Maybe the disk is dying? Did you run smartd (it requires -d ata for SATA disks; this option needs to be put in smartd.conf)?
It's a brand new disk (well, less than three months old), and it pretty much did it from the get-go (as did the previous disk). I've replaced the SATA cable and updated the system BIOS (it's a Lenovo ThinkCentre M51, and I am using the on-board SATA controller) as previously suggested. I was hoping that the errors logged with syslog would help uncover the root cause. It just so happens that the first time after I configure syslog to log to another system, the disk becomes unbootable.

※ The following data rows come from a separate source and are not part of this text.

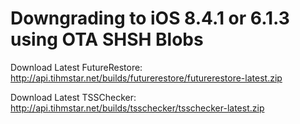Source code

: # Downgrading to iOS 8.4.1 or 6.1.3 using OTA SHSH Blobs

Download Latest FutureRestore: http://api.tihmstar.net/builds/futurerestore/futurerestore-latest.zip

Download Latest TSSChecker: http://api.tihmstar.net/builds/tsschecker/tsschecker-latest.zip


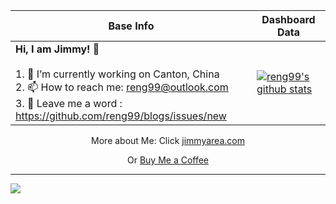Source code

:|Base Info|Dashboard Data|
|----------------------------------------------------------------------|----------------------------------------------------------------------|
| __Hi, I am Jimmy!  👋__ <br/><br/>1. 🔭 I’m currently working on Canton, China<br/>2. 📫 How to reach me: reng99@outlook.com<br/>3. 💬 Leave me a word : https://github.com/reng99/blogs/issues/new | [![reng99's github stats](https://github-readme-stats.vercel.app/api?username=reng99&show_icons=true&theme=dracula)](https://github.com/anuraghazra/github-readme-stats) |

<!-- |Mini Program for Discount|Public Account aim at Frontend|Make Friend with Me by Wechat|
|-------------------------|------------------------------|-----------------------------|
|<p align="center"><img src="./qr.jpg" width="258px" height="258px"/></p>|<p align="center"><img src="./public_qr.jpg" width="258px" height="258px"/></p>|<p align="center"><img src="./wechat_account.jpeg" width="258px" height="258px"/></p>| -->

<!-- <p align="center"> 
  Visitor count<br>
  <img src="https://profile-counter.glitch.me/reng99/count.svg" />
</p> -->

<p align="center">More about Me: Click <a href="https://jimmyarea.com/">jimmyarea.com</a></p>

<p align="center">Or <a href="https://www.buymeacoffee.com/jimmypang">Buy Me a Coffee</a></p>

---

<img src="./scan_search_wechat.png" />
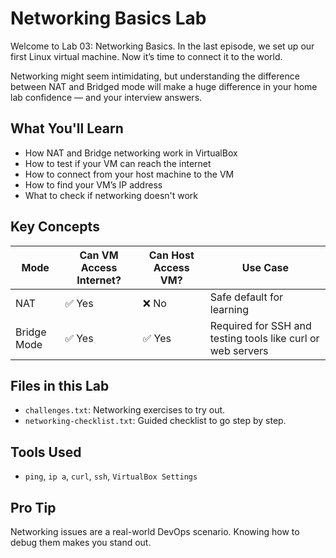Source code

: # Networking Basics Lab

Welcome to Lab 03: Networking Basics. In the last episode, we set up our first Linux virtual machine. Now it’s time to connect it to the world.

Networking might seem intimidating, but understanding the difference between NAT and Bridged mode will make a huge difference in your home lab confidence — and your interview answers.

## What You'll Learn

- How NAT and Bridge networking work in VirtualBox
- How to test if your VM can reach the internet
- How to connect from your host machine to the VM
- How to find your VM’s IP address
- What to check if networking doesn't work

## Key Concepts

| Mode        | Can VM Access Internet? | Can Host Access VM? | Use Case                    |
|-------------|-------------------------|----------------------|-----------------------------|
| NAT         | ✅ Yes                  | ❌ No                | Safe default for learning   |
| Bridge Mode | ✅ Yes                  | ✅ Yes               | Required for SSH and testing tools like curl or web servers |

## Files in this Lab

- `challenges.txt`: Networking exercises to try out.
- `networking-checklist.txt`: Guided checklist to go step by step.

## Tools Used

- `ping`, `ip a`, `curl`, `ssh`, `VirtualBox Settings`

## Pro Tip

Networking issues are a real-world DevOps scenario. Knowing how to debug them makes you stand out.

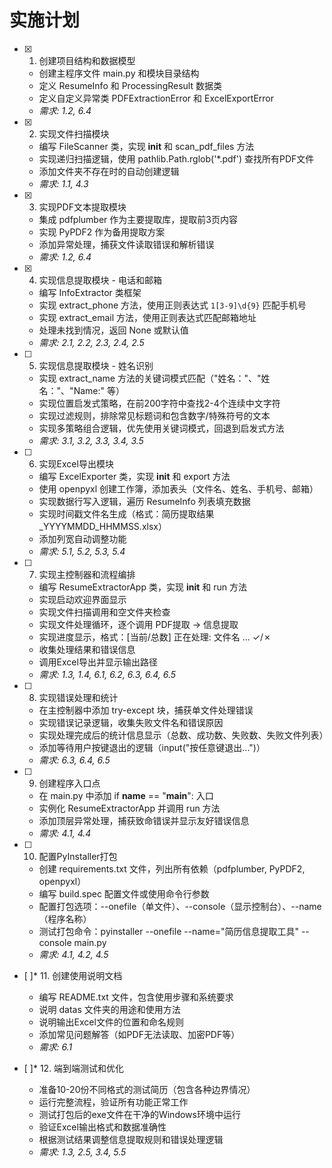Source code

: # 实施计划

- [x] 1. 创建项目结构和数据模型
  - 创建主程序文件 main.py 和模块目录结构
  - 定义 ResumeInfo 和 ProcessingResult 数据类
  - 定义自定义异常类 PDFExtractionError 和 ExcelExportError
  - _需求: 1.2, 6.4_

- [x] 2. 实现文件扫描模块
  - 编写 FileScanner 类，实现 __init__ 和 scan_pdf_files 方法
  - 实现递归扫描逻辑，使用 pathlib.Path.rglob('*.pdf') 查找所有PDF文件
  - 添加文件夹不存在时的自动创建逻辑
  - _需求: 1.1, 4.3_

- [x] 3. 实现PDF文本提取模块
  - 集成 pdfplumber 作为主要提取库，提取前3页内容
  - 实现 PyPDF2 作为备用提取方案
  - 添加异常处理，捕获文件读取错误和解析错误
  - _需求: 1.2, 6.4_

- [x] 4. 实现信息提取模块 - 电话和邮箱
  - 编写 InfoExtractor 类框架
  - 实现 extract_phone 方法，使用正则表达式 `1[3-9]\d{9}` 匹配手机号
  - 实现 extract_email 方法，使用正则表达式匹配邮箱地址
  - 处理未找到情况，返回 None 或默认值
  - _需求: 2.1, 2.2, 2.3, 2.4, 2.5_

- [ ] 5. 实现信息提取模块 - 姓名识别
  - 实现 extract_name 方法的关键词模式匹配（"姓名："、"姓 名："、"Name:" 等）
  - 实现位置启发式策略，在前200字符中查找2-4个连续中文字符
  - 实现过滤规则，排除常见标题词和包含数字/特殊符号的文本
  - 实现多策略组合逻辑，优先使用关键词模式，回退到启发式方法
  - _需求: 3.1, 3.2, 3.3, 3.4, 3.5_

- [ ] 6. 实现Excel导出模块
  - 编写 ExcelExporter 类，实现 __init__ 和 export 方法
  - 使用 openpyxl 创建工作簿，添加表头（文件名、姓名、手机号、邮箱）
  - 实现数据行写入逻辑，遍历 ResumeInfo 列表填充数据
  - 实现时间戳文件名生成（格式：简历提取结果_YYYYMMDD_HHMMSS.xlsx）
  - 添加列宽自动调整功能
  - _需求: 5.1, 5.2, 5.3, 5.4_

- [ ] 7. 实现主控制器和流程编排
  - 编写 ResumeExtractorApp 类，实现 __init__ 和 run 方法
  - 实现启动欢迎界面显示
  - 实现文件扫描调用和空文件夹检查
  - 实现文件处理循环，逐个调用 PDF提取 → 信息提取
  - 实现进度显示，格式：[当前/总数] 正在处理: 文件名 ... ✓/✗
  - 收集处理结果和错误信息
  - 调用Excel导出并显示输出路径
  - _需求: 1.3, 1.4, 6.1, 6.2, 6.3, 6.4, 6.5_

- [ ] 8. 实现错误处理和统计
  - 在主控制器中添加 try-except 块，捕获单文件处理错误
  - 实现错误记录逻辑，收集失败文件名和错误原因
  - 实现处理完成后的统计信息显示（总数、成功数、失败数、失败文件列表）
  - 添加等待用户按键退出的逻辑（input("按任意键退出...")）
  - _需求: 6.3, 6.4, 6.5_

- [ ] 9. 创建程序入口点
  - 在 main.py 中添加 if __name__ == "__main__": 入口
  - 实例化 ResumeExtractorApp 并调用 run 方法
  - 添加顶层异常处理，捕获致命错误并显示友好错误信息
  - _需求: 4.1, 4.4_

- [ ] 10. 配置PyInstaller打包
  - 创建 requirements.txt 文件，列出所有依赖（pdfplumber, PyPDF2, openpyxl）
  - 编写 build.spec 配置文件或使用命令行参数
  - 配置打包选项：--onefile（单文件）、--console（显示控制台）、--name（程序名称）
  - 测试打包命令：pyinstaller --onefile --name="简历信息提取工具" --console main.py
  - _需求: 4.1, 4.2, 4.5_

- [ ]* 11. 创建使用说明文档
  - 编写 README.txt 文件，包含使用步骤和系统要求
  - 说明 datas 文件夹的用途和使用方法
  - 说明输出Excel文件的位置和命名规则
  - 添加常见问题解答（如PDF无法读取、加密PDF等）
  - _需求: 6.1_

- [ ]* 12. 端到端测试和优化
  - 准备10-20份不同格式的测试简历（包含各种边界情况）
  - 运行完整流程，验证所有功能正常工作
  - 测试打包后的exe文件在干净的Windows环境中运行
  - 验证Excel输出格式和数据准确性
  - 根据测试结果调整信息提取规则和错误处理逻辑
  - _需求: 1.3, 2.5, 3.4, 5.5_
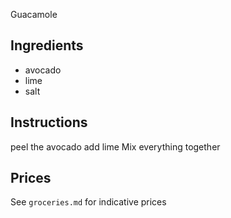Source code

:  Guacamole
## Ingredients
* avocado
* lime
* salt

## Instructions
peel the avocado
add lime
Mix everything together

## Prices

See `groceries.md` for indicative prices
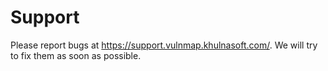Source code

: # Support

Please report bugs at https://support.vulnmap.khulnasoft.com/. We will try to fix them as soon as possible.
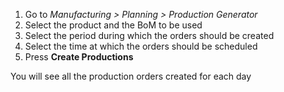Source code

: 1. Go to _Manufacturing > Planning > Production Generator_
2. Select the product and the BoM to be used
3. Select the period during which the orders should be created
4. Select the time at which the orders should be scheduled
5. Press **Create Productions**

You will see all the production orders created for each day

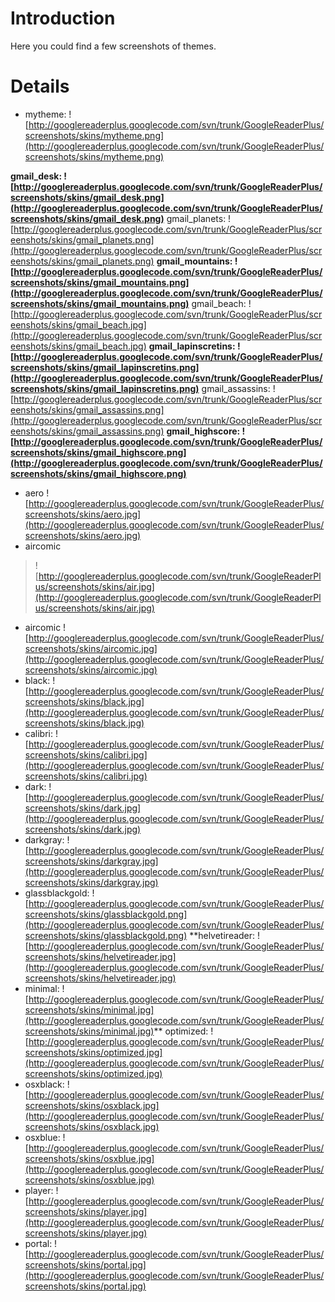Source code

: # Introduction #

Here you could find a few screenshots of themes.


# Details #

  * mytheme:
![http://googlereaderplus.googlecode.com/svn/trunk/GoogleReaderPlus/screenshots/skins/mytheme.png](http://googlereaderplus.googlecode.com/svn/trunk/GoogleReaderPlus/screenshots/skins/mytheme.png)

**gmail\_desk:
![http://googlereaderplus.googlecode.com/svn/trunk/GoogleReaderPlus/screenshots/skins/gmail_desk.png](http://googlereaderplus.googlecode.com/svn/trunk/GoogleReaderPlus/screenshots/skins/gmail_desk.png)** gmail\_planets:
![http://googlereaderplus.googlecode.com/svn/trunk/GoogleReaderPlus/screenshots/skins/gmail_planets.png](http://googlereaderplus.googlecode.com/svn/trunk/GoogleReaderPlus/screenshots/skins/gmail_planets.png)
**gmail\_mountains:
![http://googlereaderplus.googlecode.com/svn/trunk/GoogleReaderPlus/screenshots/skins/gmail_mountains.png](http://googlereaderplus.googlecode.com/svn/trunk/GoogleReaderPlus/screenshots/skins/gmail_mountains.png)** gmail\_beach:
![http://googlereaderplus.googlecode.com/svn/trunk/GoogleReaderPlus/screenshots/skins/gmail_beach.jpg](http://googlereaderplus.googlecode.com/svn/trunk/GoogleReaderPlus/screenshots/skins/gmail_beach.jpg)
**gmail\_lapinscretins:
![http://googlereaderplus.googlecode.com/svn/trunk/GoogleReaderPlus/screenshots/skins/gmail_lapinscretins.png](http://googlereaderplus.googlecode.com/svn/trunk/GoogleReaderPlus/screenshots/skins/gmail_lapinscretins.png)** gmail\_assassins:
![http://googlereaderplus.googlecode.com/svn/trunk/GoogleReaderPlus/screenshots/skins/gmail_assassins.png](http://googlereaderplus.googlecode.com/svn/trunk/GoogleReaderPlus/screenshots/skins/gmail_assassins.png)
**gmail\_highscore:
![http://googlereaderplus.googlecode.com/svn/trunk/GoogleReaderPlus/screenshots/skins/gmail_highscore.png](http://googlereaderplus.googlecode.com/svn/trunk/GoogleReaderPlus/screenshots/skins/gmail_highscore.png)**

  * aero
![http://googlereaderplus.googlecode.com/svn/trunk/GoogleReaderPlus/screenshots/skins/aero.jpg](http://googlereaderplus.googlecode.com/svn/trunk/GoogleReaderPlus/screenshots/skins/aero.jpg)
  * aircomic
> ![http://googlereaderplus.googlecode.com/svn/trunk/GoogleReaderPlus/screenshots/skins/air.jpg](http://googlereaderplus.googlecode.com/svn/trunk/GoogleReaderPlus/screenshots/skins/air.jpg)
  * aircomic
![http://googlereaderplus.googlecode.com/svn/trunk/GoogleReaderPlus/screenshots/skins/aircomic.jpg](http://googlereaderplus.googlecode.com/svn/trunk/GoogleReaderPlus/screenshots/skins/aircomic.jpg)
  * black:
![http://googlereaderplus.googlecode.com/svn/trunk/GoogleReaderPlus/screenshots/skins/black.jpg](http://googlereaderplus.googlecode.com/svn/trunk/GoogleReaderPlus/screenshots/skins/black.jpg)
  * calibri:
![http://googlereaderplus.googlecode.com/svn/trunk/GoogleReaderPlus/screenshots/skins/calibri.jpg](http://googlereaderplus.googlecode.com/svn/trunk/GoogleReaderPlus/screenshots/skins/calibri.jpg)
  * dark:
![http://googlereaderplus.googlecode.com/svn/trunk/GoogleReaderPlus/screenshots/skins/dark.jpg](http://googlereaderplus.googlecode.com/svn/trunk/GoogleReaderPlus/screenshots/skins/dark.jpg)
  * darkgray:
![http://googlereaderplus.googlecode.com/svn/trunk/GoogleReaderPlus/screenshots/skins/darkgray.jpg](http://googlereaderplus.googlecode.com/svn/trunk/GoogleReaderPlus/screenshots/skins/darkgray.jpg)
  * glassblackgold:
![http://googlereaderplus.googlecode.com/svn/trunk/GoogleReaderPlus/screenshots/skins/glassblackgold.png](http://googlereaderplus.googlecode.com/svn/trunk/GoogleReaderPlus/screenshots/skins/glassblackgold.png)
**helvetireader:
![http://googlereaderplus.googlecode.com/svn/trunk/GoogleReaderPlus/screenshots/skins/helvetireader.jpg](http://googlereaderplus.googlecode.com/svn/trunk/GoogleReaderPlus/screenshots/skins/helvetireader.jpg)
  * minimal:
![http://googlereaderplus.googlecode.com/svn/trunk/GoogleReaderPlus/screenshots/skins/minimal.jpg](http://googlereaderplus.googlecode.com/svn/trunk/GoogleReaderPlus/screenshots/skins/minimal.jpg)** optimized:
![http://googlereaderplus.googlecode.com/svn/trunk/GoogleReaderPlus/screenshots/skins/optimized.jpg](http://googlereaderplus.googlecode.com/svn/trunk/GoogleReaderPlus/screenshots/skins/optimized.jpg)
  * osxblack:
![http://googlereaderplus.googlecode.com/svn/trunk/GoogleReaderPlus/screenshots/skins/osxblack.jpg](http://googlereaderplus.googlecode.com/svn/trunk/GoogleReaderPlus/screenshots/skins/osxblack.jpg)
  * osxblue:
![http://googlereaderplus.googlecode.com/svn/trunk/GoogleReaderPlus/screenshots/skins/osxblue.jpg](http://googlereaderplus.googlecode.com/svn/trunk/GoogleReaderPlus/screenshots/skins/osxblue.jpg)
  * player:
![http://googlereaderplus.googlecode.com/svn/trunk/GoogleReaderPlus/screenshots/skins/player.jpg](http://googlereaderplus.googlecode.com/svn/trunk/GoogleReaderPlus/screenshots/skins/player.jpg)
  * portal:
![http://googlereaderplus.googlecode.com/svn/trunk/GoogleReaderPlus/screenshots/skins/portal.jpg](http://googlereaderplus.googlecode.com/svn/trunk/GoogleReaderPlus/screenshots/skins/portal.jpg)
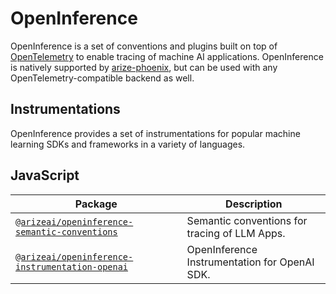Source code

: # OpenInference

OpenInference is a set of conventions and plugins built on top of [OpenTelemetry](https://opentelemetry.io/) to enable tracing of machine AI applications. OpenInference is natively supported by [arize-phoenix](https://github.com/Arize-ai/phoenix), but can be used with any OpenTelemetry-compatible backend as well.

## Instrumentations

OpenInference provides a set of instrumentations for popular machine learning SDKs and frameworks in a variety of languages.

## JavaScript

| Package                                                                                                         | Description                                   |
| --------------------------------------------------------------------------------------------------------------- | --------------------------------------------- |
| [`@arizeai/openinference-semantic-conventions`](./js/packages/openinference-semantic-conventions/README.md)     | Semantic conventions for tracing of LLM Apps. |
| [`@arizeai/openinference-instrumentation-openai`](./js/packages/openinference-instrumentation-openai/README.md) | OpenInference Instrumentation for OpenAI SDK. |
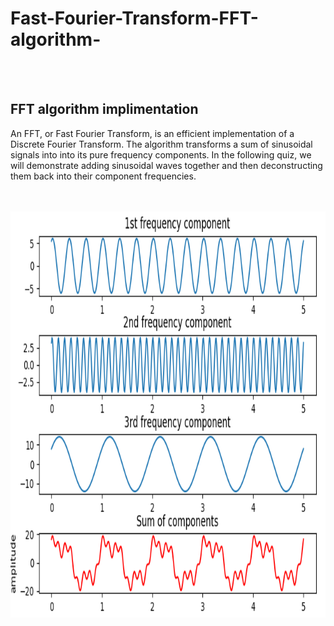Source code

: # Fast-Fourier-Transform-FFT-algorithm-
<br/><br/>

## FFT algorithm implimentation

An FFT, or Fast Fourier Transform, is an efficient implementation of a Discrete Fourier Transform. The algorithm transforms a sum of sinusoidal signals into into its pure frequency components. In the following quiz, we will demonstrate adding sinusoidal waves together and then deconstructing them back into their component frequencies.
<br/><br/><br/>


<img src="sum-of-components.png" height=650 width=900 >
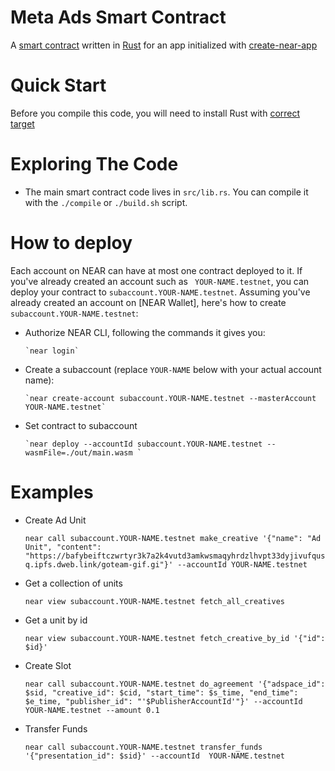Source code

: Meta Ads Smart Contract
==================

A [smart contract] written in [Rust] for an app initialized with [create-near-app]


Quick Start
===========

Before you compile this code, you will need to install Rust with [correct target]


Exploring The Code
==================

 - The main smart contract code lives in `src/lib.rs`. You can compile it with
   the `./compile` or `./build.sh` script.


How to deploy
==================

Each account on NEAR can have at most one contract deployed to it. If you've already created an account such as ` YOUR-NAME.testnet`, you can deploy your contract to `subaccount.YOUR-NAME.testnet`. Assuming you've already created an account on [NEAR Wallet], here's how to create `subaccount.YOUR-NAME.testnet`:

- Authorize NEAR CLI, following the commands it gives you:

      `near login`

- Create a subaccount (replace `YOUR-NAME` below with your actual account name):

      `near create-account subaccount.YOUR-NAME.testnet --masterAccount YOUR-NAME.testnet`

- Set contract to subaccount

      `near deploy --accountId subaccount.YOUR-NAME.testnet --wasmFile=./out/main.wasm `


Examples
==================

- Create Ad Unit

   `near call subaccount.YOUR-NAME.testnet make_creative '{"name": "Ad Unit", "content": "https://bafybeiftczwrtyr3k7a2k4vutd3amkwsmaqyhrdzlhvpt33dyjivufqusq.ipfs.dweb.link/goteam-gif.gi"}' --accountId YOUR-NAME.testnet`

- Get a collection of units

   `near view subaccount.YOUR-NAME.testnet fetch_all_creatives`

- Get a unit by id

   `near view subaccount.YOUR-NAME.testnet fetch_creative_by_id '{"id": $id}'`

- Create Slot

   `near call subaccount.YOUR-NAME.testnet do_agreement '{"adspace_id": $sid, "creative_id": $сid, "start_time": $s_time, "end_time": $e_time, "publisher_id": "'$PublisherAccountId'"}' --accountId  YOUR-NAME.testnet --amount 0.1`

- Transfer Funds

   `near call subaccount.YOUR-NAME.testnet transfer_funds '{"presentation_id": $sid}' --accountId  YOUR-NAME.testnet`


  [smart contract]: https://docs.near.org/docs/develop/contracts/overview
  [Rust]: https://www.rust-lang.org/
  [create-near-app]: https://github.com/near/create-near-app
  [correct target]: https://github.com/near/near-sdk-rs#pre-requisites
  [cargo]: https://doc.rust-lang.org/book/ch01-03-hello-cargo.html
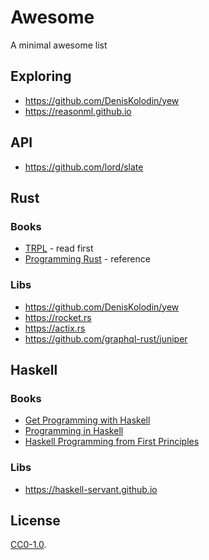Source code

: # Awesome
A minimal awesome list

## Exploring

- https://github.com/DenisKolodin/yew
- https://reasonml.github.io

## API

- https://github.com/lord/slate

## Rust

### Books

- [TRPL](https://doc.rust-lang.org/book/2018-edition/index.html) - read first
- [Programming Rust](http://shop.oreilly.com/product/0636920040385.do) - reference

### Libs

- https://github.com/DenisKolodin/yew
- https://rocket.rs
- https://actix.rs
- https://github.com/graphql-rust/juniper

## Haskell

### Books

- [Get Programming with Haskell](https://www.manning.com/books/get-programming-with-haskell)
- [Programming in Haskell](http://www.cs.nott.ac.uk/~pszgmh/pih.html)
- [Haskell Programming from First Principles](http://haskellbook.com)

### Libs

- https://haskell-servant.github.io

## License

[CC0-1.0](https://creativecommons.org/publicdomain/zero/1.0/).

The error messages could also indicate bad cables.
I already replaced the cable, and this is is an intermittent error.
I would boot from the CentOS 4.3 Live-CD, and take a look at the disk with smartctl. If the disk is indeed dying, I'd try to save its contents to a fresh disk, using ddrescue. Unfortunately there are 2 programs with this name (http://www.garloff.de/kurt/linux/ ddrescue/ and http://www.gnu.org/software/ddrescue/ddrescue.html); I have very good results with the latter - don't know if it's on the LiveCD (if not, it should!).
Great idea, booting from the CD as I type this. I had tried booting the install CD in rescue mode, but that resulted in a kernel panic when it tried to mount the disk. Let's hope I have more luck with the LiveCD.